# REQUIRED WORK
The lines below are to be quoted exactly, from the first through the one that contains "specification. As the".
::::::::::
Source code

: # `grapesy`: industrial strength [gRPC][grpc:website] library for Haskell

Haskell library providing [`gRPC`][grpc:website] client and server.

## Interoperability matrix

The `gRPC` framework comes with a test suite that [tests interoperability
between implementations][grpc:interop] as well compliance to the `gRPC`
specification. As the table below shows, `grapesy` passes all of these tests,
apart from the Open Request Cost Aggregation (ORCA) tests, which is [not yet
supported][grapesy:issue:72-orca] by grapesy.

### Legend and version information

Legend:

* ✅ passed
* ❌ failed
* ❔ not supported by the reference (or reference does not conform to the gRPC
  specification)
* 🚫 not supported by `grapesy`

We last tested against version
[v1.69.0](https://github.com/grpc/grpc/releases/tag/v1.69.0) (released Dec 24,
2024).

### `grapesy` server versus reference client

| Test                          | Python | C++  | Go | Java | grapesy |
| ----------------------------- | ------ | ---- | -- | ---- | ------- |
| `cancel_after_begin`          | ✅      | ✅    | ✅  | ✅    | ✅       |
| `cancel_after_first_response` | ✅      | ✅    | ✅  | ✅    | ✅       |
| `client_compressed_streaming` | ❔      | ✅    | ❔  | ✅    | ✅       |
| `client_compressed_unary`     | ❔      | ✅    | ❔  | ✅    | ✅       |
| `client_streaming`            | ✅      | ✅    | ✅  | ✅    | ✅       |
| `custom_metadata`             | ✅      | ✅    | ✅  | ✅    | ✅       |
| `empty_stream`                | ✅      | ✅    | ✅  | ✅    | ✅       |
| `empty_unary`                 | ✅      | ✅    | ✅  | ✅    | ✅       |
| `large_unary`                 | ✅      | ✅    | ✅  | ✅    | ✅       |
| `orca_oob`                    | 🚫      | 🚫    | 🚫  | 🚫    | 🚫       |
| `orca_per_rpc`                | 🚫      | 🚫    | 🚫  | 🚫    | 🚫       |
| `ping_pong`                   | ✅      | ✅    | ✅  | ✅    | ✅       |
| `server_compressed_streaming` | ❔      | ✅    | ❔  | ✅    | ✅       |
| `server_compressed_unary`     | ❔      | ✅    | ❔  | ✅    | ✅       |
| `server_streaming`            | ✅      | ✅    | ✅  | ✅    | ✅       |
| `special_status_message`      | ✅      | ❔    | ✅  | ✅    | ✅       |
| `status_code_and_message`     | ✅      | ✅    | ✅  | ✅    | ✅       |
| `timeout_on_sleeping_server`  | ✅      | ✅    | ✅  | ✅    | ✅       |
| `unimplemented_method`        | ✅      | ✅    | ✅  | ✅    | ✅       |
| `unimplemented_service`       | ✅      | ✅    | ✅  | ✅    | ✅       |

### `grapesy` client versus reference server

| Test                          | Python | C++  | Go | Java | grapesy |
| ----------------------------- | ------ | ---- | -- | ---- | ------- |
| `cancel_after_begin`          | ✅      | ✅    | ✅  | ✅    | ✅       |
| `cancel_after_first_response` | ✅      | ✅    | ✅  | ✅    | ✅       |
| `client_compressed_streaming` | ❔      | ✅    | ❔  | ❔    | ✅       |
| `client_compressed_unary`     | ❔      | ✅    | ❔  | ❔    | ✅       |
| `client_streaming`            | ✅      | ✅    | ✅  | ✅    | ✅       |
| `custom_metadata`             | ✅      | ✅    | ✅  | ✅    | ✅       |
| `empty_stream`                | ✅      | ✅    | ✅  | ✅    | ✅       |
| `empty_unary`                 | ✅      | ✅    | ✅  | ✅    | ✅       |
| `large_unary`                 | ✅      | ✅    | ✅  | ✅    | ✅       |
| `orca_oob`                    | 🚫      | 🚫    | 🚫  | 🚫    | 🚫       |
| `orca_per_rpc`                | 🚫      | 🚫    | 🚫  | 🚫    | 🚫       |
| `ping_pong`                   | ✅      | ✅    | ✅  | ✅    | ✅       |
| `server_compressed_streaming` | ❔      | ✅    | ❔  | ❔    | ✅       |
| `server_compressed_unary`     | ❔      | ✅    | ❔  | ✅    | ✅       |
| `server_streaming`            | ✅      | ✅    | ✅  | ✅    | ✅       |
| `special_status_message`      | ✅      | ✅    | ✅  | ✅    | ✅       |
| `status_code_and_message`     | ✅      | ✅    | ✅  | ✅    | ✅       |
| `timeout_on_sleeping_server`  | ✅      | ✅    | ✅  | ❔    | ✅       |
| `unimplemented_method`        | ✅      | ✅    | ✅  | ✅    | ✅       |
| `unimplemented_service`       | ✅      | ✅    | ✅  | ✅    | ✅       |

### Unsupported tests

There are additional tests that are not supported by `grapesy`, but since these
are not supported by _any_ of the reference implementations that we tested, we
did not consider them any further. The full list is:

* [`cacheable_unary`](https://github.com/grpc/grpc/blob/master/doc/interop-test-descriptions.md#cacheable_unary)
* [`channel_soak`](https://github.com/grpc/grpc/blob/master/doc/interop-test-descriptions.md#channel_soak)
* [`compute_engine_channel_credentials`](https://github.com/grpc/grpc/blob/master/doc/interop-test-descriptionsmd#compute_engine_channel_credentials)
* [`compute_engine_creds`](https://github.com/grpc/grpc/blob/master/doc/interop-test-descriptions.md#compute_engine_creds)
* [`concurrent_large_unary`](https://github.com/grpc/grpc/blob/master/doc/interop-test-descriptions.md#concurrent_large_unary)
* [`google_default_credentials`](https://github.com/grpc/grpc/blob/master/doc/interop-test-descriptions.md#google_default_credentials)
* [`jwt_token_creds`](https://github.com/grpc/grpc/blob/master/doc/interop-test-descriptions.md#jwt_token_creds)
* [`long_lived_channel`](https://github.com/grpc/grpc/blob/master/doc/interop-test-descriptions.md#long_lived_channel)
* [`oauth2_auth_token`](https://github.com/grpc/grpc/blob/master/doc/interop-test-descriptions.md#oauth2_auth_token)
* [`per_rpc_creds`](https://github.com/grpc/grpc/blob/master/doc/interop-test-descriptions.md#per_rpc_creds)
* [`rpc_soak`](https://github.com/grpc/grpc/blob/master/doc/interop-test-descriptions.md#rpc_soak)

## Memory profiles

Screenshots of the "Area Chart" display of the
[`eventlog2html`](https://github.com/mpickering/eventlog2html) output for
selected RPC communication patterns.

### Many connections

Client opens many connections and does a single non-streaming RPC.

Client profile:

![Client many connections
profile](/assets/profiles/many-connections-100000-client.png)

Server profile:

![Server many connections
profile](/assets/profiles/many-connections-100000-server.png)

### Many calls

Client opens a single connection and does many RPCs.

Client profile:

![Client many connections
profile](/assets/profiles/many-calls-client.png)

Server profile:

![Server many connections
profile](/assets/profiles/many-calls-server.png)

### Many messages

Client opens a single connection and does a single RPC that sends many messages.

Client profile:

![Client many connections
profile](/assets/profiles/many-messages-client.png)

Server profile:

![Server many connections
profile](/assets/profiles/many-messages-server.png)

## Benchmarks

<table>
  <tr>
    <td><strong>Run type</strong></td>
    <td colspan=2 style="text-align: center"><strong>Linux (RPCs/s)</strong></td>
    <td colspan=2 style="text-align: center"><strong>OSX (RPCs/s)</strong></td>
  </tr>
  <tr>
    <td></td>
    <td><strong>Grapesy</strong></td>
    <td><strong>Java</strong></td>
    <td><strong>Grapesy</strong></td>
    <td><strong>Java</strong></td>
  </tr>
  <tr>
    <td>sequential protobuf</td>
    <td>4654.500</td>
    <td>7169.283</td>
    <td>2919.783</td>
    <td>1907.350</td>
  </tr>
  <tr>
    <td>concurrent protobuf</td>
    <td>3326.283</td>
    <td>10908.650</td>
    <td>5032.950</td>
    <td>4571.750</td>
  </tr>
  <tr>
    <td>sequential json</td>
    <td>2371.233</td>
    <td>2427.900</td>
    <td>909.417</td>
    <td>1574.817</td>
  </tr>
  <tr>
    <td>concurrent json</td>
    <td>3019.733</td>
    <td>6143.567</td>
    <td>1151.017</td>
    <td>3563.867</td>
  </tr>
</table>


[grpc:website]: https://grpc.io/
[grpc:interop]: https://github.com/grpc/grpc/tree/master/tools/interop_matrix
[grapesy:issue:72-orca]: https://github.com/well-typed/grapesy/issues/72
::::::::::
# RESPONSE
Source code

: # `grapesy`: industrial strength [gRPC][grpc:website] library for Haskell

Haskell library providing [`gRPC`][grpc:website] client and server.

## Interoperability matrix

The `gRPC` framework comes with a test suite that [tests interoperability
between implementations][grpc:interop] as well compliance to the `gRPC`
specification. As the table below shows, `grapesy` passes all of these tests,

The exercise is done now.